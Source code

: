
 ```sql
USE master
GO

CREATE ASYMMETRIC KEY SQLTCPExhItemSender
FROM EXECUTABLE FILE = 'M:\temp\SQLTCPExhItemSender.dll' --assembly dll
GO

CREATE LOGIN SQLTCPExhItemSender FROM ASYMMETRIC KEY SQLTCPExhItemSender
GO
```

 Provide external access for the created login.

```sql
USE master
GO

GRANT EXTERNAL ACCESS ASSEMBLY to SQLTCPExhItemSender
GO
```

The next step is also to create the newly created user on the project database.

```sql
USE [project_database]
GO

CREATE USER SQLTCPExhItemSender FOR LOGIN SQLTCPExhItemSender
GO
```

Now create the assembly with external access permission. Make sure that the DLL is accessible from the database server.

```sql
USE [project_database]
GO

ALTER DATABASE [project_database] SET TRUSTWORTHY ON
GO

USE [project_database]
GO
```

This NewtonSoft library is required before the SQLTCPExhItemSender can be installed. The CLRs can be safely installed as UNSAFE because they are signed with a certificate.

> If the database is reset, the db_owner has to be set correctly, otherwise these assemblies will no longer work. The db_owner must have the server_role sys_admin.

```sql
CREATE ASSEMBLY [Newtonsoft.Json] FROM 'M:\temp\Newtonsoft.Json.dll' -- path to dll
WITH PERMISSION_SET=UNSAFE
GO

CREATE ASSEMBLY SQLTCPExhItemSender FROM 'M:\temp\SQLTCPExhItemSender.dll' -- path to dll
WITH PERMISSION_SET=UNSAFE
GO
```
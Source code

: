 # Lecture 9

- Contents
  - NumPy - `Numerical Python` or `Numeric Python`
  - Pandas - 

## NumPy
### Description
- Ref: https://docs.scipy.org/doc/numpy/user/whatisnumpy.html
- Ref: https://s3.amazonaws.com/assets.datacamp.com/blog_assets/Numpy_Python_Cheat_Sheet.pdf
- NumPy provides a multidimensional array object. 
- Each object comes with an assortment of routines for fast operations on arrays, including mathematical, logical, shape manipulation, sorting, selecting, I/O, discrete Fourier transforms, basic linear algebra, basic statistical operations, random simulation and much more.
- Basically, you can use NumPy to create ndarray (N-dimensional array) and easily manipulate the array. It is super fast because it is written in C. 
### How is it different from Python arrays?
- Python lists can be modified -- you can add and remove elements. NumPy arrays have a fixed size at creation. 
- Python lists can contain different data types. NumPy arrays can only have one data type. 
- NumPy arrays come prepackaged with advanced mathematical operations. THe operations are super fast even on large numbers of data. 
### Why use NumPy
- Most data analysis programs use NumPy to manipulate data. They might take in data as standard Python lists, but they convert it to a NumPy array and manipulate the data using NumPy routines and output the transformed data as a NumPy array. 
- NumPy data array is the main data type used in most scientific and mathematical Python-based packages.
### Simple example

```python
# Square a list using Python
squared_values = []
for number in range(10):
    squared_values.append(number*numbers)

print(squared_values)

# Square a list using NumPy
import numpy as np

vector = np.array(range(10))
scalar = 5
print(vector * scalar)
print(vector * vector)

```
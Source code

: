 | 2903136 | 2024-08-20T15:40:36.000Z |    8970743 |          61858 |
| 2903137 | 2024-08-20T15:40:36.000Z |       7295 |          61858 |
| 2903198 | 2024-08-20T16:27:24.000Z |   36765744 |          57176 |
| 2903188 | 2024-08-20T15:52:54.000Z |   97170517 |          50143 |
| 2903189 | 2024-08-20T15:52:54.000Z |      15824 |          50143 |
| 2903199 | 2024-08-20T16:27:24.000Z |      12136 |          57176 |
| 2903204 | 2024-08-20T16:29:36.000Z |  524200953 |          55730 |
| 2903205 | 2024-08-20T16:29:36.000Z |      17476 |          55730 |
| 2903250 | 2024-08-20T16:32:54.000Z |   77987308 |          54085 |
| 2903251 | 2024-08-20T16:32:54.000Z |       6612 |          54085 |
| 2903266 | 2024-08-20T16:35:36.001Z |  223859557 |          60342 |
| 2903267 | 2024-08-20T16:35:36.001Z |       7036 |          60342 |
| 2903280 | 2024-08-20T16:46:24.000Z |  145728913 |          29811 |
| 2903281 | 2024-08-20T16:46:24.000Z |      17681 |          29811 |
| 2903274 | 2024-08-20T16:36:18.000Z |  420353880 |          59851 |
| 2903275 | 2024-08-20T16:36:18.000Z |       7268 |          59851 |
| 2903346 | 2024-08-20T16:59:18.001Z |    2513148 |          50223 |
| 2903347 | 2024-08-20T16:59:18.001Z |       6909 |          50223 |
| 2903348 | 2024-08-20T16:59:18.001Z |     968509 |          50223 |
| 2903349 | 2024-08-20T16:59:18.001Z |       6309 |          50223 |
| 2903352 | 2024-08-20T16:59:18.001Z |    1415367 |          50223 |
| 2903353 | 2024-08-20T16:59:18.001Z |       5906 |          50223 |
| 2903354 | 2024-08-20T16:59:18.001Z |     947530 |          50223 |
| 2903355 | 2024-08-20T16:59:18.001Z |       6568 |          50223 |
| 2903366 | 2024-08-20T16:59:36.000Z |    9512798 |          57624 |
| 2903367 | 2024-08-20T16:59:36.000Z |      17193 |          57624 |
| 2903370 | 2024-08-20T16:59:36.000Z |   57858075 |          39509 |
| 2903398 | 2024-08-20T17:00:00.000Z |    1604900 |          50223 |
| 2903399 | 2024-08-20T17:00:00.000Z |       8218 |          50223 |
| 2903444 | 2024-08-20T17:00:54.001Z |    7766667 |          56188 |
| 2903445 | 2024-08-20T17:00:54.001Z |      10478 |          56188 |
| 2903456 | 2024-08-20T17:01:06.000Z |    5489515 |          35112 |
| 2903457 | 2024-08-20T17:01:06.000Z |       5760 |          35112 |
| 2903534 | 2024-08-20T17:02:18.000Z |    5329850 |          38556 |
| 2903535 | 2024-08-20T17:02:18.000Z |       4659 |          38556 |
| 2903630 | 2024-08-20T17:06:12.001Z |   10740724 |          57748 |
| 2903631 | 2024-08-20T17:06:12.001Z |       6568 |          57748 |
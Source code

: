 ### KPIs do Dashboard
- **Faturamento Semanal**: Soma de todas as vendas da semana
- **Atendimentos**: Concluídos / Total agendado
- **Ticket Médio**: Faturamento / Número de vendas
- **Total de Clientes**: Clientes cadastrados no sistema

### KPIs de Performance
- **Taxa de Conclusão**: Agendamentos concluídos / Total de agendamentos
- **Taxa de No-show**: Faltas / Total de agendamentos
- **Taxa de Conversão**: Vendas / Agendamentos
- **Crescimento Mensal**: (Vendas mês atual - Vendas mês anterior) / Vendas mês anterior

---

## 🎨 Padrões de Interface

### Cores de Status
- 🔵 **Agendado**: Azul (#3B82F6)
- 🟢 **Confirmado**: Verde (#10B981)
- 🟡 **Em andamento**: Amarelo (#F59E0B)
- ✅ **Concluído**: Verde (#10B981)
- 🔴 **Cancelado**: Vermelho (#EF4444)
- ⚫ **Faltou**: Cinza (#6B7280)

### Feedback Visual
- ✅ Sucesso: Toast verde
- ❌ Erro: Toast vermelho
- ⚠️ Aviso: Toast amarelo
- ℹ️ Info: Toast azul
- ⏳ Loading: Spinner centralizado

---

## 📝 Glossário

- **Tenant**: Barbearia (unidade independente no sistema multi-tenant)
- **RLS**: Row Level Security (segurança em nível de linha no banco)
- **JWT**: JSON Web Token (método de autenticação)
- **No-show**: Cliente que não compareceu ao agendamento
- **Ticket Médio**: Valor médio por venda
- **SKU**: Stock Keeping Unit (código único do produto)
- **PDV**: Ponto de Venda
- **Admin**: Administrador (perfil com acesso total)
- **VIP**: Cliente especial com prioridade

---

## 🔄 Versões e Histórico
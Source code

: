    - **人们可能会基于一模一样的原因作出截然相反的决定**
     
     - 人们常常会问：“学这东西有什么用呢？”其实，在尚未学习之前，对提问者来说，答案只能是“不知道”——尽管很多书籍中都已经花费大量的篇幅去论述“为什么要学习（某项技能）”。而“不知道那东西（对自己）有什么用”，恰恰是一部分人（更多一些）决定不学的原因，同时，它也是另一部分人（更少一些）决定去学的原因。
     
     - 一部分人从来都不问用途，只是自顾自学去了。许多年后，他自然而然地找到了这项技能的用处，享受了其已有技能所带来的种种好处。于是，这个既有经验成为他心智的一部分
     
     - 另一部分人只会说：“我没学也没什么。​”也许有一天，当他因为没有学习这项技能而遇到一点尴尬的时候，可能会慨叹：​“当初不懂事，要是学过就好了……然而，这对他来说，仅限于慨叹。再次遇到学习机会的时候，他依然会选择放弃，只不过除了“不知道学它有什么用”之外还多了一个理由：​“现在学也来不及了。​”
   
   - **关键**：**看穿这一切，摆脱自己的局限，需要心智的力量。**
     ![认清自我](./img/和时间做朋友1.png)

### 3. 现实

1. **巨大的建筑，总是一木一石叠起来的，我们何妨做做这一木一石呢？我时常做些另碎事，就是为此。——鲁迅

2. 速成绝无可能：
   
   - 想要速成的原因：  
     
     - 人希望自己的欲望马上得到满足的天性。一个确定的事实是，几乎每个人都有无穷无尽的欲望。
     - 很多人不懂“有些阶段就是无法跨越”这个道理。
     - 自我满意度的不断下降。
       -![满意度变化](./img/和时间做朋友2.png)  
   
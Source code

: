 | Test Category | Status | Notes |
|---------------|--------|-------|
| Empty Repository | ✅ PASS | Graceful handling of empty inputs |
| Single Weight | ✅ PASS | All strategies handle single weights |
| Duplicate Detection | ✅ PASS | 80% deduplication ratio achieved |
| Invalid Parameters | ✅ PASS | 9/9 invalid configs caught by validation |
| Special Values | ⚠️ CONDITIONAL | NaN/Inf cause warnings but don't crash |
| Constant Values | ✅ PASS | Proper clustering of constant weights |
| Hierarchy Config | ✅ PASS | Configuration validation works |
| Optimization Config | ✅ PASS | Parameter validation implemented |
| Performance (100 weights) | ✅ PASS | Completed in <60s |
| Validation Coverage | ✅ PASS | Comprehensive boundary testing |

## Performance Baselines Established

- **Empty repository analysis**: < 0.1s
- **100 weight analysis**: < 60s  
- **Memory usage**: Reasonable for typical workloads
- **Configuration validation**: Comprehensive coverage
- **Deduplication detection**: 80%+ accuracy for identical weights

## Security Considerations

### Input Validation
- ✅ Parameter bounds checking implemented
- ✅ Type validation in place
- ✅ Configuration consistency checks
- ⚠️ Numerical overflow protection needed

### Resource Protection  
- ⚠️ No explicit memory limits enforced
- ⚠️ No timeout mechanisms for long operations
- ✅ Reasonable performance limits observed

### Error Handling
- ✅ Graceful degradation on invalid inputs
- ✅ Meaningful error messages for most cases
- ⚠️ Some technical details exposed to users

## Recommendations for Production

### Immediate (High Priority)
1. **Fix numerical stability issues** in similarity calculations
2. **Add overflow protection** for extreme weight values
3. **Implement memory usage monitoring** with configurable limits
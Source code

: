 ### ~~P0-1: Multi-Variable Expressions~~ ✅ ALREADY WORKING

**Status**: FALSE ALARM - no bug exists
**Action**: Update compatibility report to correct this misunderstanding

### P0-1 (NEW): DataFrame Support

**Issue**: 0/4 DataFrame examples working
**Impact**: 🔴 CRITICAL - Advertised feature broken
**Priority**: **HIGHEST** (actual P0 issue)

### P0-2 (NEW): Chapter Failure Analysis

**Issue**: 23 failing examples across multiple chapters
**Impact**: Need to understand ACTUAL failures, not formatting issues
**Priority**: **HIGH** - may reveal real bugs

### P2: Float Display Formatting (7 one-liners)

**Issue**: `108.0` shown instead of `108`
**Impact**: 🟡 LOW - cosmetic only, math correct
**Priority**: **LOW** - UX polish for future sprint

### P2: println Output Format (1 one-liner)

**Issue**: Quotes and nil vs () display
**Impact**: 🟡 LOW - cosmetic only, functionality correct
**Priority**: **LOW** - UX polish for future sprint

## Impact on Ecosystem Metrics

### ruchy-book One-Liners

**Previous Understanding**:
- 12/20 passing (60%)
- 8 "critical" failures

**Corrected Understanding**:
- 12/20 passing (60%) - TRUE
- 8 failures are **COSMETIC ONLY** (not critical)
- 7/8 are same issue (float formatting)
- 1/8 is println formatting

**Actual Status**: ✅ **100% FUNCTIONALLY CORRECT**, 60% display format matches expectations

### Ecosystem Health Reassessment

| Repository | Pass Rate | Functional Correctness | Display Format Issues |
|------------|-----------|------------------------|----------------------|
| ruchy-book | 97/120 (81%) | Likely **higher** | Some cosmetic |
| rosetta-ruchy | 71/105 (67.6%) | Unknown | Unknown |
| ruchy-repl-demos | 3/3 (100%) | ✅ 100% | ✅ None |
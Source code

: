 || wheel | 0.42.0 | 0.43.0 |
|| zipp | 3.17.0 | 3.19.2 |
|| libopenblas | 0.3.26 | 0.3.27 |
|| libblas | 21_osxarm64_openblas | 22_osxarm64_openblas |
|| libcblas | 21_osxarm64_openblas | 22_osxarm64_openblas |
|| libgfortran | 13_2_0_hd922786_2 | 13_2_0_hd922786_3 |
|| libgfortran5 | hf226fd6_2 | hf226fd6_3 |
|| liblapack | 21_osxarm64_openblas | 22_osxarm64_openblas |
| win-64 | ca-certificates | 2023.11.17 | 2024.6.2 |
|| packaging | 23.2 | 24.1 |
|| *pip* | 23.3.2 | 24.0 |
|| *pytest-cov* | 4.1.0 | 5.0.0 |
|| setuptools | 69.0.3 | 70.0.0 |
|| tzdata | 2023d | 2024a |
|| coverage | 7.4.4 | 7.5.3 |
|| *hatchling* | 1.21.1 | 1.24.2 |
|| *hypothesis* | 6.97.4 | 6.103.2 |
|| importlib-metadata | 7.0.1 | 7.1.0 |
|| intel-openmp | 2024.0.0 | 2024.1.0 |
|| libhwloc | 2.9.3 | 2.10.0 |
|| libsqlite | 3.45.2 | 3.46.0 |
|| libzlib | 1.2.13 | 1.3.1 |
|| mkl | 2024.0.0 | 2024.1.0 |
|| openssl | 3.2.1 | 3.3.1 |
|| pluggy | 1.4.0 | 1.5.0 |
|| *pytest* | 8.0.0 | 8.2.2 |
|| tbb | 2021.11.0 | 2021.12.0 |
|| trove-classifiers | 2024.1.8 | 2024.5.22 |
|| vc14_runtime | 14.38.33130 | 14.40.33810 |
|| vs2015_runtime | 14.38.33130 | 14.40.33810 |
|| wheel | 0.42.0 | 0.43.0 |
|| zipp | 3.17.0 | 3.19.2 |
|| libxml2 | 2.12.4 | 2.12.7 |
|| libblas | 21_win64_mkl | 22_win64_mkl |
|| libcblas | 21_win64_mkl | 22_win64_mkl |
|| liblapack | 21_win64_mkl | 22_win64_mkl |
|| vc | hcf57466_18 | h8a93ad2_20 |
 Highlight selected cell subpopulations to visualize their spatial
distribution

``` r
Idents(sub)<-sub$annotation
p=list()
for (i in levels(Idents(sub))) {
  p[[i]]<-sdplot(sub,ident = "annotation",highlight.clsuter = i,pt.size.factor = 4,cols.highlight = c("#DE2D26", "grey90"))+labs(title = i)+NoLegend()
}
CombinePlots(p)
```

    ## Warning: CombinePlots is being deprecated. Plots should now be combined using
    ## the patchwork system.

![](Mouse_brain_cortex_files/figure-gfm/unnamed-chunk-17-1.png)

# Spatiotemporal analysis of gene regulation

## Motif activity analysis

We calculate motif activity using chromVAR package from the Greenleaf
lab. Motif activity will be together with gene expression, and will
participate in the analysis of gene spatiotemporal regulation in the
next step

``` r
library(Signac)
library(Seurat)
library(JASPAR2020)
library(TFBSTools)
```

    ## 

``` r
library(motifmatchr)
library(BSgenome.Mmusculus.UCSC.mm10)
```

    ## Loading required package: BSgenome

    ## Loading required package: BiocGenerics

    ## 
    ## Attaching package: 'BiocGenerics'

════════════════

Problem =>
State how many lines of the records above hold the word "Reasonable", adding nothing beyond the number.

Output of the task =>
2